(Excerpts from a dataset)

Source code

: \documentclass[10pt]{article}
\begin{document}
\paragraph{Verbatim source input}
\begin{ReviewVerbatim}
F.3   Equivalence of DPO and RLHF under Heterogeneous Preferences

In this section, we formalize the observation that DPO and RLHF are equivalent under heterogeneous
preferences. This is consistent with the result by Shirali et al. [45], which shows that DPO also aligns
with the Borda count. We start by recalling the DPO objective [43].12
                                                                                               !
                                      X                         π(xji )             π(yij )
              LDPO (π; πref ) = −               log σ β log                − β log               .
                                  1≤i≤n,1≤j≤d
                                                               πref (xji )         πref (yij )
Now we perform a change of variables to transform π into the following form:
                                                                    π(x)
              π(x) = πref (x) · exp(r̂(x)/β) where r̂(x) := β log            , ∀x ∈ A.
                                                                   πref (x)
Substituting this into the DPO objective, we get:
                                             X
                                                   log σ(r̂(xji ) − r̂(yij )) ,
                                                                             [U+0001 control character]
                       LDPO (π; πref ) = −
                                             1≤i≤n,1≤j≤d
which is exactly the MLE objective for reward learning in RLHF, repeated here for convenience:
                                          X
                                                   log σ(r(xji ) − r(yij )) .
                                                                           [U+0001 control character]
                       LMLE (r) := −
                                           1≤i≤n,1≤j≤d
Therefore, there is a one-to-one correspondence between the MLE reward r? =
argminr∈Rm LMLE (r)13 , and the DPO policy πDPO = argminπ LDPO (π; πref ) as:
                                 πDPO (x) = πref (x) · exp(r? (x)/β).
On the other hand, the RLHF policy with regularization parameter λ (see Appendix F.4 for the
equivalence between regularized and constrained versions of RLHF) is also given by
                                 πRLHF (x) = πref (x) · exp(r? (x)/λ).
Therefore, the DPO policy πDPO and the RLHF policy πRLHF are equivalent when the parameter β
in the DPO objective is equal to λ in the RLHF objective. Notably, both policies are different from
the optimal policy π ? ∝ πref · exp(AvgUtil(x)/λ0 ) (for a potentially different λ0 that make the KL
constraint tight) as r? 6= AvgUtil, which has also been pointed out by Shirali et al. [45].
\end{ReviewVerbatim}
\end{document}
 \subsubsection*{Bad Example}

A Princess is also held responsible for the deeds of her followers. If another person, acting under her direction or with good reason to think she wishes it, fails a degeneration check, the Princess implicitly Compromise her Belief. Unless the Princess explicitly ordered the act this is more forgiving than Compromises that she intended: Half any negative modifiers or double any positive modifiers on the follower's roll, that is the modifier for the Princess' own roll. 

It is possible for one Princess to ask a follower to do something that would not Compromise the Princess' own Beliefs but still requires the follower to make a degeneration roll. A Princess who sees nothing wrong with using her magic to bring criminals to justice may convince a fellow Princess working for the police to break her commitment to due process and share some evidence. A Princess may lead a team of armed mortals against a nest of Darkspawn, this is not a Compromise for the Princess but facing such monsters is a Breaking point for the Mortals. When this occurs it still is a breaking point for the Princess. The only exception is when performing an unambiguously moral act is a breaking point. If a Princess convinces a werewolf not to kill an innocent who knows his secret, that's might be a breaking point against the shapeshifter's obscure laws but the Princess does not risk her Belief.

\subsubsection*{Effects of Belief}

• Exercise instructions: Each record above should be repeated exactly as it appears.

• Problem solution:
Source code

: \documentclass[10pt]{article}
\begin{document}
\paragraph{Verbatim source input}
\begin{ReviewVerbatim}
F.3   Equivalence of DPO and RLHF under Heterogeneous Preferences

In this section, we formalize the observation that DPO and RLHF are equivalent under heterogeneous
preferences. This is consistent with the result by Shirali et al. [45], which shows that DPO also aligns
with the Borda count. We start by recalling the DPO objective [43].12
                                                                                               !
                                      X                         π(xji )             π(yij )
              LDPO (π; πref ) = −               log σ β log                − β log               .
                                  1≤i≤n,1≤j≤d
                                                               πref (xji )         πref (yij )
Now we perform a change of variables to transform π into the following form:
                                                                    π(x)
              π(x) = πref (x) · exp(r̂(x)/β) where r̂(x) := β log            , ∀x ∈ A.
                                                                   πref (x)
Substituting this into the DPO objective, we get:
                                             X
                                                   log σ(r̂(xji ) − r̂(yij )) ,
                                                                             [U+0001 control character]
                       LDPO (π; πref ) = −
                                             1≤i≤n,1≤j≤d
which is exactly the MLE objective for reward learning in RLHF, repeated here for convenience:
                                          X
                                                   log σ(r(xji ) − r(yij )) .
                                                                           [U+0001 control character]
                       LMLE (r) := −
                                           1≤i≤n,1≤j≤d
Therefore, there is a one-to-one correspondence between the MLE reward r? =
argminr∈Rm LMLE (r)13 , and the DPO policy πDPO = argminπ LDPO (π; πref ) as:
                                 πDPO (x) = πref (x) · exp(r? (x)/β).
On the other hand, the RLHF policy with regularization parameter λ (see Appendix F.4 for the
equivalence between regularized and constrained versions of RLHF) is also given by
                                 πRLHF (x) = πref (x) · exp(r? (x)/λ).
Therefore, the DPO policy πDPO and the RLHF policy πRLHF are equivalent when the parameter β
in the DPO objective is equal to λ in the RLHF objective. Notably, both policies are different from
the optimal policy π ? ∝ πref · exp(AvgUtil(x)/λ0 ) (for a potentially different λ0 that make the KL
constraint tight) as r? 6= AvgUtil, which has also been pointed out by Shirali et al. [45].
\end{ReviewVerbatim}
\end{document}
 \subsubsection*{Bad Example}

A Princess is also held responsible for the deeds of her followers. If another person, acting under her direction or with good reason to think she wishes it, fails a degeneration check, the Princess implicitly Compromise her Belief. Unless the Princess explicitly ordered the act this is more forgiving than Compromises that she intended: Half any negative modifiers or double any positive modifiers on the follower's roll, that is the modifier for the Princess' own roll. 

It is possible for one Princess to ask a follower to do something that would not Compromise the Princess' own Beliefs but still requires the follower to make a degeneration roll. A Princess who sees nothing wrong with using her magic to bring criminals to justice may convince a fellow Princess working for the police to break her commitment to due process and share some evidence. A Princess may lead a team of armed mortals against a nest of Darkspawn, this is not a Compromise for the Princess but facing such monsters is a Breaking point for the Mortals. When this occurs it still is a breaking point for the Princess. The only exception is when performing an unambiguously moral act is a breaking point. If a Princess convinces a werewolf not to kill an innocent who knows his secret, that's might be a breaking point against the shapeshifter's obscure laws but the Princess does not risk her Belief.

\subsubsection*{Effects of Belief}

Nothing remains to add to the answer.